Aroldis Chapman is living the dream of hundreds of young Cuban baseball players. The New York Yankees closer is playing the game he loves and making more than a healthy living doing it at the highest level. It came at a cost, though, having to defect from his native Cuba and leave behind friends and family.
Chapman said Monday he is sad and feels bad for the young players who were hoping to pursue that dream through the deal that had been worked out between Major League Baseball and the Cuban Baseball Federation late last year. The Trump administration declared the agreement illegal, with the Treasury Department telling MLB attorneys in a letter Friday that it was reversing an Obama administration decision.
"It is definitely a sensitive topic, so many things behind it. Any time you are talking about baseball and politics, it's a very sensitive subject. But I just feel bad for those young ballplayers, who are probably not going to have the same chance to play here," Chapman said through an interpreter. "It's definitely difficult for a lot of Cuban players playing at this level here in the States. The way we got here was, it was tough, to say the least.
"I don't think it's definite yet. Just got to wait and see what happened."

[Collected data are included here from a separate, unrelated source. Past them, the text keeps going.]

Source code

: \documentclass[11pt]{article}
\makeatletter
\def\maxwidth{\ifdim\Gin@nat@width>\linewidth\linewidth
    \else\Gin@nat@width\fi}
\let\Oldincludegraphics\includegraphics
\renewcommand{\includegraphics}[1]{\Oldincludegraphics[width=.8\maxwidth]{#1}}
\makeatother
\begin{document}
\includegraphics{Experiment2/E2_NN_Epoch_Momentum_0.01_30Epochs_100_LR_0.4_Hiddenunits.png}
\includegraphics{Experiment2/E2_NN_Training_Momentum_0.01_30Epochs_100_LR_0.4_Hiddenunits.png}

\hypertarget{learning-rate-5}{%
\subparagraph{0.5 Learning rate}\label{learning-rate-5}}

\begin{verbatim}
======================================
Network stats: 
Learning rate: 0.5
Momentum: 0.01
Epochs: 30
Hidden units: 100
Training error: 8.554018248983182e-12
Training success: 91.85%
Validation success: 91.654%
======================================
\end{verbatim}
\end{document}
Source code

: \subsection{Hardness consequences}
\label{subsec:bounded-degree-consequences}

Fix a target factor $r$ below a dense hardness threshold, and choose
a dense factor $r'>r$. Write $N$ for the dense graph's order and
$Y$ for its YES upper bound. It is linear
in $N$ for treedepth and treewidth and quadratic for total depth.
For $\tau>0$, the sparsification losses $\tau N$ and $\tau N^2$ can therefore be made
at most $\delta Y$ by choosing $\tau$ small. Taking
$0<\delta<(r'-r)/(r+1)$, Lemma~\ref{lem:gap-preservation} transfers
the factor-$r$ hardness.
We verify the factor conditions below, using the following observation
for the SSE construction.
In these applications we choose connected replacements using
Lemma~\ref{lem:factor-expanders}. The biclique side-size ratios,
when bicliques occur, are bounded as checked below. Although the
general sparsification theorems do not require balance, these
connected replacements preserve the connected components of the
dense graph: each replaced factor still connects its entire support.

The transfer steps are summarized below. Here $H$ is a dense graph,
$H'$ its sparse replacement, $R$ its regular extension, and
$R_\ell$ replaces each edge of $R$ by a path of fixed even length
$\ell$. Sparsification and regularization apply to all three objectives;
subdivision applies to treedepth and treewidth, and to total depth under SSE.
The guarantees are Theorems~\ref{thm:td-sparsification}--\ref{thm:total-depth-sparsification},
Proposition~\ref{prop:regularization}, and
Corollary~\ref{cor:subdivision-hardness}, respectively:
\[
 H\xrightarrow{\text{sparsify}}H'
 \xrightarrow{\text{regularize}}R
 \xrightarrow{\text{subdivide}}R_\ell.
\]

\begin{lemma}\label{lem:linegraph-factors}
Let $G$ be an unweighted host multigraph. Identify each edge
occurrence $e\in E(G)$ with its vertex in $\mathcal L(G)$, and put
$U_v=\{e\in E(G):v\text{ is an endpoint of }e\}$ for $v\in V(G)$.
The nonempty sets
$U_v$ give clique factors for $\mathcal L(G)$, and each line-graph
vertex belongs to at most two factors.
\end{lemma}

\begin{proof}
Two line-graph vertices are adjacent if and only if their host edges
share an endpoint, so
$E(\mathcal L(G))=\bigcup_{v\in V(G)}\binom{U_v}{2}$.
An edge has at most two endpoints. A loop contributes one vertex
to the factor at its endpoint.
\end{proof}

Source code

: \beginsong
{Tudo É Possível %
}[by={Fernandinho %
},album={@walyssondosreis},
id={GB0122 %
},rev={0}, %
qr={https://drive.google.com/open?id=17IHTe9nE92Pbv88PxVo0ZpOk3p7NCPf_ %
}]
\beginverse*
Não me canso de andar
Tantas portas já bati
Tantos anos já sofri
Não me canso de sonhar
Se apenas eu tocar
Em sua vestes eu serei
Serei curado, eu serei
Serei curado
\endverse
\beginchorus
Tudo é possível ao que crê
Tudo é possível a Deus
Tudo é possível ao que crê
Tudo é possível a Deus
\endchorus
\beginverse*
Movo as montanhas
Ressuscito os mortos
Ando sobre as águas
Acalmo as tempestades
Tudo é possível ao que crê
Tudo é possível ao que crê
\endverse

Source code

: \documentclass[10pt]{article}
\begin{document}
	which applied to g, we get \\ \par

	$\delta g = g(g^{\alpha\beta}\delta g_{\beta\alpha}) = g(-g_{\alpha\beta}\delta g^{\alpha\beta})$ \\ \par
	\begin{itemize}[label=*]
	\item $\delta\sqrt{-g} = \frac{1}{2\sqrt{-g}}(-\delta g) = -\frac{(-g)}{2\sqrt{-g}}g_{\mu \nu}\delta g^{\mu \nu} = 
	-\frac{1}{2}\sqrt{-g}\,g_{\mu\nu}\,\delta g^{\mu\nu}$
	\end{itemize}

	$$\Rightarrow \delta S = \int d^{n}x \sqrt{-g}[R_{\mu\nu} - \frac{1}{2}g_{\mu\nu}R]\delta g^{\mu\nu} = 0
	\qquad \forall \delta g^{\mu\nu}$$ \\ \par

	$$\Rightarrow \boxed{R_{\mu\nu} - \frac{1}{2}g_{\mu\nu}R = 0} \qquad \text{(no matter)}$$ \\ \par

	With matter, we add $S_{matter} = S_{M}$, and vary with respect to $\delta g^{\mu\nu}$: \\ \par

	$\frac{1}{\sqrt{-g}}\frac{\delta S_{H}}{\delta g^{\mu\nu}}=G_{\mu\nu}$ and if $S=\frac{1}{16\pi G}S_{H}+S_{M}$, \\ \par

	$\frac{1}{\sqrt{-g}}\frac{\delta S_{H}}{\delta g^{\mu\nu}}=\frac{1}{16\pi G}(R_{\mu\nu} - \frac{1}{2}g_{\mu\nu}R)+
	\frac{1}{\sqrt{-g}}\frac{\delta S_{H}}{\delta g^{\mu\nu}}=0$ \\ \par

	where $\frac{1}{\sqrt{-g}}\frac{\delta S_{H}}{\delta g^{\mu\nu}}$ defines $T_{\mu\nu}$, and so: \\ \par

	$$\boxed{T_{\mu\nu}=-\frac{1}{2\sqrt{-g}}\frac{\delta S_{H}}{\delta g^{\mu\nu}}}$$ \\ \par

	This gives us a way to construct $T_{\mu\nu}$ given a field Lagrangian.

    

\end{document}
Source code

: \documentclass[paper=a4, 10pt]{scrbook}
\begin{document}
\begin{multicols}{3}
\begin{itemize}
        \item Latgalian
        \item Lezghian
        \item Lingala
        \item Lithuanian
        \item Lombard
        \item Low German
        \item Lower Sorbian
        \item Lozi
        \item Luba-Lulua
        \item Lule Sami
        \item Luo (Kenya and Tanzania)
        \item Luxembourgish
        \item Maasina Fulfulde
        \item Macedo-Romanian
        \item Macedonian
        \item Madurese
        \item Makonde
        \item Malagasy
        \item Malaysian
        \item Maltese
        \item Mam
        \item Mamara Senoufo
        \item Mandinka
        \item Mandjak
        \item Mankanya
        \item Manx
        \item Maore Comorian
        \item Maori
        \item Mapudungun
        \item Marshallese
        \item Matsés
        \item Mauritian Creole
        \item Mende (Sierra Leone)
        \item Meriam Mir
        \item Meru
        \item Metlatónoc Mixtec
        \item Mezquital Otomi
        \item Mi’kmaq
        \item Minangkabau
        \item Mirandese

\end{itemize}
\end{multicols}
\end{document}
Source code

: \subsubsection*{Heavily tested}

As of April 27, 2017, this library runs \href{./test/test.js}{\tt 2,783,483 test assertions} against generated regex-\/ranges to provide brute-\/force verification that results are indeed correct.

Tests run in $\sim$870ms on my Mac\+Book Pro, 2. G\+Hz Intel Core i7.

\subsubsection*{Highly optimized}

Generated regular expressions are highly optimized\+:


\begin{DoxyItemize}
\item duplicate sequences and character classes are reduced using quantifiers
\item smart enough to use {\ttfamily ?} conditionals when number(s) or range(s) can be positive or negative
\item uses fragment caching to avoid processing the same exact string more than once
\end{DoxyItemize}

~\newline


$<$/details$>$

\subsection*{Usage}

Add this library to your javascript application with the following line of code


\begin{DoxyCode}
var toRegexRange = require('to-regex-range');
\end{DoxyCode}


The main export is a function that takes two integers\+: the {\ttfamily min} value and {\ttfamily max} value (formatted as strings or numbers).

The agreement, which is similar to the posting system MLB uses with players from Japan and other countries, would allow Cuban players to sign and play in the big leagues without having to defect or give up their Cuban citizenship. The MLB club would pay a 24 percent posting fee to the Cuban Baseball Federation, like it does to the Japanese clubs when signing their players.
The Trump administration said the federation is just an arm of the Cuban government in announcing their decision. Florida Sen. Marco Rubio called the payments "human trafficking."
"We stand by the goal of the agreement, which is to end the human trafficking of baseball players from Cuba," an MLB statement said.
Playing with the Cuban national team in Rotterdam in 2009, Chapman walked out of the team hotel with his passport and into the car of a man who had agreed to help him, as he described it. But that came almost two years after he initially tried to defect and was caught.